DATA SHOWN START
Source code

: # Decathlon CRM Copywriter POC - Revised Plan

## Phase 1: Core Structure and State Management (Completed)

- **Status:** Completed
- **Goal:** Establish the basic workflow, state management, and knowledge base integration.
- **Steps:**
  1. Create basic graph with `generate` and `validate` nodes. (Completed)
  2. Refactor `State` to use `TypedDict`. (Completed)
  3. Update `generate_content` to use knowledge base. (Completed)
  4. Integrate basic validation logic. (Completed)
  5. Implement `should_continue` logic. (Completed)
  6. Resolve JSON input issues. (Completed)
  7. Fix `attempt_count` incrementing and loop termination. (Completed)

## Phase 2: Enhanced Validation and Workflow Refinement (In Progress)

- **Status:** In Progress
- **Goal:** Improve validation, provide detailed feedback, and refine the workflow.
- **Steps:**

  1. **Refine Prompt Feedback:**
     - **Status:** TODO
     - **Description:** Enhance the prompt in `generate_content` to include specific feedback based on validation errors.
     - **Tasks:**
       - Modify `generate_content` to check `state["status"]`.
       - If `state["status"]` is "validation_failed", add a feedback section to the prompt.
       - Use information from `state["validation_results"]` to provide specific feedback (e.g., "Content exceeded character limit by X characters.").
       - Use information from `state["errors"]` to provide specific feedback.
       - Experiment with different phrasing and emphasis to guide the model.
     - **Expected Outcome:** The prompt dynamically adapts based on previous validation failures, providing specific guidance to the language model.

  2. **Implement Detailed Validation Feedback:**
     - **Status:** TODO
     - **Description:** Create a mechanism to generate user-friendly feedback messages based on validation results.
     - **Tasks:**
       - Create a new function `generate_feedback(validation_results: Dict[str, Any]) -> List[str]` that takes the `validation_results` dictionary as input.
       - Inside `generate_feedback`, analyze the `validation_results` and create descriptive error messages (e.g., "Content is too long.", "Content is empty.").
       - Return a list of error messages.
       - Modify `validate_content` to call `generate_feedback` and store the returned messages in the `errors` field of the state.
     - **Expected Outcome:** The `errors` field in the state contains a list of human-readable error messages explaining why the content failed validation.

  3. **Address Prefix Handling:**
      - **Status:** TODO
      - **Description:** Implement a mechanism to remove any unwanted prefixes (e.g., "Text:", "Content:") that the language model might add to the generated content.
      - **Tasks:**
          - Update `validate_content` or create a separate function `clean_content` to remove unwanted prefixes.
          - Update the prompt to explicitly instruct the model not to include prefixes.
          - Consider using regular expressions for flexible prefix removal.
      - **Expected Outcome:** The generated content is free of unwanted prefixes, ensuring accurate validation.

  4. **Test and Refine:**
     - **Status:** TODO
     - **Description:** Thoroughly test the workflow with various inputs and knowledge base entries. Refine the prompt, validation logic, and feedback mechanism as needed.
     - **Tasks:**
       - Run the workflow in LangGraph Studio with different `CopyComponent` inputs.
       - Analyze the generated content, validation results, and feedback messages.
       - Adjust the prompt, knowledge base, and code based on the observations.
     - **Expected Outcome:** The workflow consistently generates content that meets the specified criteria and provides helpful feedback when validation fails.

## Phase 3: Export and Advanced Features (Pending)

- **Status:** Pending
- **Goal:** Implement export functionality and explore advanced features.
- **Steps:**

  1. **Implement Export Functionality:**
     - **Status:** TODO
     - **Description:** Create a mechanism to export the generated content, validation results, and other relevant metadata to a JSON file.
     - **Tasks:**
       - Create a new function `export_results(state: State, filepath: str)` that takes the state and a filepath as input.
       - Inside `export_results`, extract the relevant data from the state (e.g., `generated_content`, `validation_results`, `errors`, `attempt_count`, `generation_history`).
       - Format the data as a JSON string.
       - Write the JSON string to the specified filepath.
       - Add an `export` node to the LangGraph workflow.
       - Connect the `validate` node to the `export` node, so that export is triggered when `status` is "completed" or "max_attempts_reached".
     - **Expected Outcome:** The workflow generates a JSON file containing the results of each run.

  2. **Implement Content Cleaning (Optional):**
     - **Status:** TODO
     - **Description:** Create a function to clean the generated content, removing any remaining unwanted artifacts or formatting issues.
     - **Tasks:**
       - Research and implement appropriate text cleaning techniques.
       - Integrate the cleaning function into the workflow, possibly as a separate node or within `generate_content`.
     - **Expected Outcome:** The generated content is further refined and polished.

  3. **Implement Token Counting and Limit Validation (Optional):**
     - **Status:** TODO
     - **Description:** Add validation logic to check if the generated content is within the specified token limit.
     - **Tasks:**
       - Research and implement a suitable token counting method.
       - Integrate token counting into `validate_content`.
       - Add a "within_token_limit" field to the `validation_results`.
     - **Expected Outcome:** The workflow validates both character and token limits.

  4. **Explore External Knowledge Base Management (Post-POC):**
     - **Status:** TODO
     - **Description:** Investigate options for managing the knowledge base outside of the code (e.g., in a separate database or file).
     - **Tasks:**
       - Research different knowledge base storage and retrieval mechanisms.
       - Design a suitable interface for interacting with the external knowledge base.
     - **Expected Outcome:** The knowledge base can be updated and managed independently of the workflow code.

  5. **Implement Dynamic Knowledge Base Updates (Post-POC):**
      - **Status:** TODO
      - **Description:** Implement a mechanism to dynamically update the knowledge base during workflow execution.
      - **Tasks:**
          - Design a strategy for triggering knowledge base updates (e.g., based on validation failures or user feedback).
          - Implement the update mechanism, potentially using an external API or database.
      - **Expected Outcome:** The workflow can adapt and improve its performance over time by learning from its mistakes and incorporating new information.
DATA SHOWN END
* _PROBLEM DETAILS_: Nothing in the entries should be skipped. Output them all exactly.

* _EXERCISE ANSWER_:
Source code

: # Decathlon CRM Copywriter POC - Revised Plan

## Phase 1: Core Structure and State Management (Completed)

- **Status:** Completed
- **Goal:** Establish the basic workflow, state management, and knowledge base integration.
- **Steps:**
  1. Create basic graph with `generate` and `validate` nodes. (Completed)
  2. Refactor `State` to use `TypedDict`. (Completed)
  3. Update `generate_content` to use knowledge base. (Completed)
  4. Integrate basic validation logic. (Completed)
  5. Implement `should_continue` logic. (Completed)
  6. Resolve JSON input issues. (Completed)
  7. Fix `attempt_count` incrementing and loop termination. (Completed)

## Phase 2: Enhanced Validation and Workflow Refinement (In Progress)

- **Status:** In Progress
- **Goal:** Improve validation, provide detailed feedback, and refine the workflow.
- **Steps:**

  1. **Refine Prompt Feedback:**
     - **Status:** TODO
     - **Description:** Enhance the prompt in `generate_content` to include specific feedback based on validation errors.
     - **Tasks:**
       - Modify `generate_content` to check `state["status"]`.
       - If `state["status"]` is "validation_failed", add a feedback section to the prompt.
       - Use information from `state["validation_results"]` to provide specific feedback (e.g., "Content exceeded character limit by X characters.").
       - Use information from `state["errors"]` to provide specific feedback.
       - Experiment with different phrasing and emphasis to guide the model.
     - **Expected Outcome:** The prompt dynamically adapts based on previous validation failures, providing specific guidance to the language model.

  2. **Implement Detailed Validation Feedback:**
     - **Status:** TODO
     - **Description:** Create a mechanism to generate user-friendly feedback messages based on validation results.
     - **Tasks:**
       - Create a new function `generate_feedback(validation_results: Dict[str, Any]) -> List[str]` that takes the `validation_results` dictionary as input.
       - Inside `generate_feedback`, analyze the `validation_results` and create descriptive error messages (e.g., "Content is too long.", "Content is empty.").
       - Return a list of error messages.
       - Modify `validate_content` to call `generate_feedback` and store the returned messages in the `errors` field of the state.
     - **Expected Outcome:** The `errors` field in the state contains a list of human-readable error messages explaining why the content failed validation.

  3. **Address Prefix Handling:**
      - **Status:** TODO
      - **Description:** Implement a mechanism to remove any unwanted prefixes (e.g., "Text:", "Content:") that the language model might add to the generated content.
      - **Tasks:**
          - Update `validate_content` or create a separate function `clean_content` to remove unwanted prefixes.
          - Update the prompt to explicitly instruct the model not to include prefixes.
          - Consider using regular expressions for flexible prefix removal.
      - **Expected Outcome:** The generated content is free of unwanted prefixes, ensuring accurate validation.

  4. **Test and Refine:**
     - **Status:** TODO
     - **Description:** Thoroughly test the workflow with various inputs and knowledge base entries. Refine the prompt, validation logic, and feedback mechanism as needed.
     - **Tasks:**
       - Run the workflow in LangGraph Studio with different `CopyComponent` inputs.
       - Analyze the generated content, validation results, and feedback messages.
       - Adjust the prompt, knowledge base, and code based on the observations.
     - **Expected Outcome:** The workflow consistently generates content that meets the specified criteria and provides helpful feedback when validation fails.

## Phase 3: Export and Advanced Features (Pending)

- **Status:** Pending
- **Goal:** Implement export functionality and explore advanced features.
- **Steps:**

  1. **Implement Export Functionality:**
     - **Status:** TODO
     - **Description:** Create a mechanism to export the generated content, validation results, and other relevant metadata to a JSON file.
     - **Tasks:**
       - Create a new function `export_results(state: State, filepath: str)` that takes the state and a filepath as input.
       - Inside `export_results`, extract the relevant data from the state (e.g., `generated_content`, `validation_results`, `errors`, `attempt_count`, `generation_history`).
       - Format the data as a JSON string.
       - Write the JSON string to the specified filepath.
       - Add an `export` node to the LangGraph workflow.
       - Connect the `validate` node to the `export` node, so that export is triggered when `status` is "completed" or "max_attempts_reached".
     - **Expected Outcome:** The workflow generates a JSON file containing the results of each run.

  2. **Implement Content Cleaning (Optional):**
     - **Status:** TODO
     - **Description:** Create a function to clean the generated content, removing any remaining unwanted artifacts or formatting issues.
     - **Tasks:**
       - Research and implement appropriate text cleaning techniques.
       - Integrate the cleaning function into the workflow, possibly as a separate node or within `generate_content`.
     - **Expected Outcome:** The generated content is further refined and polished.

  3. **Implement Token Counting and Limit Validation (Optional):**
     - **Status:** TODO
     - **Description:** Add validation logic to check if the generated content is within the specified token limit.
     - **Tasks:**
       - Research and implement a suitable token counting method.
       - Integrate token counting into `validate_content`.
       - Add a "within_token_limit" field to the `validation_results`.
     - **Expected Outcome:** The workflow validates both character and token limits.

  4. **Explore External Knowledge Base Management (Post-POC):**
     - **Status:** TODO
     - **Description:** Investigate options for managing the knowledge base outside of the code (e.g., in a separate database or file).
     - **Tasks:**
       - Research different knowledge base storage and retrieval mechanisms.
       - Design a suitable interface for interacting with the external knowledge base.
     - **Expected Outcome:** The knowledge base can be updated and managed independently of the workflow code.

  5. **Implement Dynamic Knowledge Base Updates (Post-POC):**
      - **Status:** TODO
      - **Description:** Implement a mechanism to dynamically update the knowledge base during workflow execution.
      - **Tasks:**
          - Design a strategy for triggering knowledge base updates (e.g., based on validation failures or user feedback).
          - Implement the update mechanism, potentially using an external API or database.
      - **Expected Outcome:** The workflow can adapt and improve its performance over time by learning from its mistakes and incorporating new information.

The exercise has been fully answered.